1. I could get right back into the bed and wait for the day to be over and just start all over tomorrow hoping it would be a better day.
2. I could go hang out and spend the last of my money. I could also hope that hanging out would put me in a better mood and that at least I would have had some fun before I tried starting over again tomorrow.
Or I could do the smartest thing. Just try to work through it and force myself to do something, anything. I thought for a minute and pulled out the easiest thing I could possible do. Take out a journal and just write about how I felt. I just sat and wrote out the whole ordeal, it came out real easily once I began. About half way through it I was already feeling better. I’m not sure how long I wrote but it was about two pages. I stopped to eat and do a couple of other things in between but kept going back. (I tend to always multi-task once I get motivated) But by the time I wrote the last paragraph I felt totally better. I did still get back into bed but with different intentions.
I was just going to do a little mini restart of the day. Instead of getting in the bed and staying there until the next morning I was going to take a little mini nap and get up later to get some stuff done at night. I did get in bed but never up taking the nap. Eventually, I got some work done later in the night after watching a little television.
Whether or not I did get anything done though was besides the point. Writing my way out of my funky mood made me remember why I began writing in the first place. The writing experience has always been very cathartic for me. It was the easiest and most natural outlet for me to channel my energy into. Over the years I’ve lost my enthusiasm for writing. Well actually the better way to put it is I lost the momentum I once used to have. At some points life’s distractions took over. At other times it just started to feel too much like an obligation. With attempting to turn my passion and something that I did purely for fun into a legitimate career I had to write things I didn’t always enjoy, so it became forced. But while I was writing the journal entry it just all flowed out of me, it wasn’t forced and the more I wrote the better I felt. I just realized this is a sign that I’ve got to work out a new routine. I have to do more of that natural, fun writing so I don’t get that burn out from just churning out work.
I have to find a balance so that I don’t forget again that I actually do enjoy writing.

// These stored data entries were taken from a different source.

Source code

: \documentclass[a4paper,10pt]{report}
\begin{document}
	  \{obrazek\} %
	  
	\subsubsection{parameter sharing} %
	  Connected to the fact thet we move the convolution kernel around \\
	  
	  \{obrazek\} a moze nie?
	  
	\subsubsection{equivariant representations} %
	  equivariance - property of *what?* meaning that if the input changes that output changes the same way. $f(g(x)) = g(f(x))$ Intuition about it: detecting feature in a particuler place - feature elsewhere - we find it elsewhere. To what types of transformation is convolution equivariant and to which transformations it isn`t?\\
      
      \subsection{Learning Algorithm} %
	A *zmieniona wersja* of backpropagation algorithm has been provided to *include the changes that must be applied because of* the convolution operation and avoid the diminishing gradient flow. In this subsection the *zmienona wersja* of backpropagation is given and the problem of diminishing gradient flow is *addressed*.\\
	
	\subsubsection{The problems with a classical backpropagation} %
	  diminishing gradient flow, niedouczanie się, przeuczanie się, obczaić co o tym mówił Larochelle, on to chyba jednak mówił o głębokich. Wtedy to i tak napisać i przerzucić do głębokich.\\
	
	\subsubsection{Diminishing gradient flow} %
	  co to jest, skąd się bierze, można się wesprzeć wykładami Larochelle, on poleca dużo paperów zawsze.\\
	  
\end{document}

I have a life pretty much filled with clutter. This is as much mental as it is physical. I have recently come to the realization that this clutter has become a hurtle to overcome when it comes to my writing. I’m sure some of this will sound familiar to others. Here’s a fun little list of things that stand in my way.

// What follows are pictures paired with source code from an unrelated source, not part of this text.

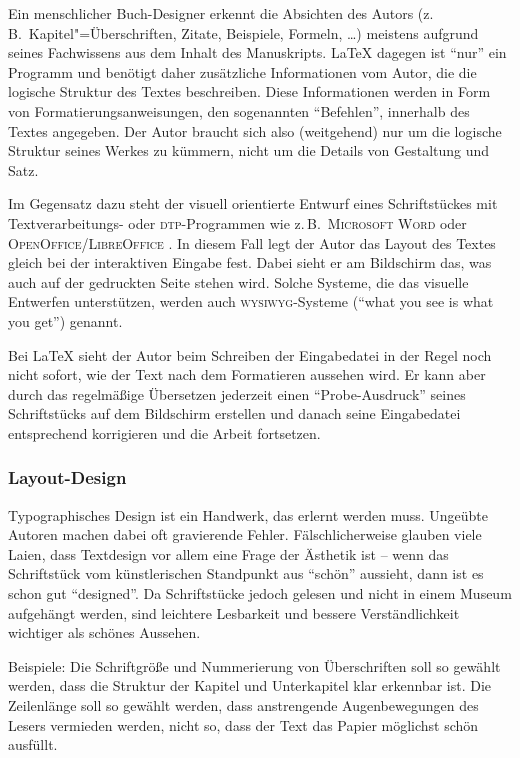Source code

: Ein menschlicher Buch-Designer erkennt die Absichten des Autors
(z.\,B.\ Kapitel"=Überschriften, Zitate, Beispiele, Formeln,
\ldots) meistens aufgrund seines Fachwissens aus dem Inhalt des
Manuskripts.  \LaTeX{} dagegen ist \enquote{nur} ein Programm und
benötigt daher zusätzliche Informationen vom Autor, die die
logische Struktur des Textes beschreiben.
Diese Informationen werden in Form von Formatierungsanweisungen, den sogenannten \enquote{Befehlen}, innerhalb des Textes angegeben.
Der Autor braucht sich also (weitgehend) nur um die logische Struktur seines Werkes zu kümmern, nicht um die Details von Gestaltung und Satz.
 
Im Gegensatz dazu steht der visuell orientierte Entwurf eines
Schriftstückes mit Textverarbeitungs- oder \textsc{dtp}-Programmen wie z.\,B.\ 
\textsc{Microsoft Word} oder \textsc{OpenOffice/LibreOffice} .
In diesem Fall legt der Autor das Layout des Textes gleich bei der
interaktiven Eingabe fest. Dabei sieht er am Bildschirm das, was
auch auf der gedruckten Seite stehen wird. Solche Systeme, die das
visuelle Entwerfen unterstützen, werden auch \textsc{wysiwyg}-Systeme
(\enquote{what you see is what you get}) genannt.
 
Bei \LaTeX{} sieht der Autor beim Schreiben der Eingabedatei in
der Regel noch nicht sofort, wie der Text nach dem Formatieren 
aussehen wird. Er kann aber durch das regelmäßige Übersetzen jederzeit einen \enquote{Probe-Ausdruck} seines Schriftstücks auf dem
Bildschirm erstellen und danach seine Eingabedatei entsprechend 
korrigieren und die Arbeit fortsetzen.
 
 
\subsubsection{Layout-Design}
 
Typographisches Design ist ein Handwerk, das erlernt werden muss.
Ungeübte Autoren machen dabei oft gravierende Fehler.
Fälschlicherweise glauben viele Laien, dass Textdesign
vor allem eine Frage der Ästhetik ist -- wenn das
Schriftstück vom künstlerischen Standpunkt aus \enquote{schön}
aussieht, dann ist es schon gut \enquote{designed}.
Da Schriftstücke jedoch gelesen und nicht in einem Museum
aufgehängt werden, sind leichtere Lesbarkeit und bessere
Verständlichkeit wichtiger als schönes Aussehen.
 
Beispiele:
Die Schriftgröße und Nummerierung von Überschriften soll so
gewählt werden, dass die Struktur der Kapitel und Unterkapitel
klar erkennbar ist.
Die Zeilenlänge soll so gewählt werden, dass anstrengende
Augenbewegungen des Lesers vermieden werden, nicht so, dass der
Text das Papier möglichst schön ausfüllt.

Notebooks upon notebooks half full of writing, ideas and half done poems that I would love to be able to go through to get some inspiration.
Scraps of paper poem lines, short story ideas, scenes, and random dialog.
Folders full of school papers that should be edited to use for publication.
Then there are the piles of random other junk. At the moment my bedroom looks like a tornado just passed through.
First thing in the morning my mind get filled with the redundant task of everyday like, check email, shower, myspace, howework, work, etc.
In the back of my mind I’m always questioning how I’m going to get my bills paid.
Right after that I begin the worry of needing to find a decent paying job. Keeping in mind that I would like it to be a job that I actually like.
While all that runs through my mind I still have all the other worries that I’m pretty sure every other person in their 20’s has. I do have periods of time where I am able to push everything aside and get some writing done. But it seems to be getting harder and harder lately.
It would be great to hear if anybody else has these same issues. It would also be great to get some advice on how to deal with it.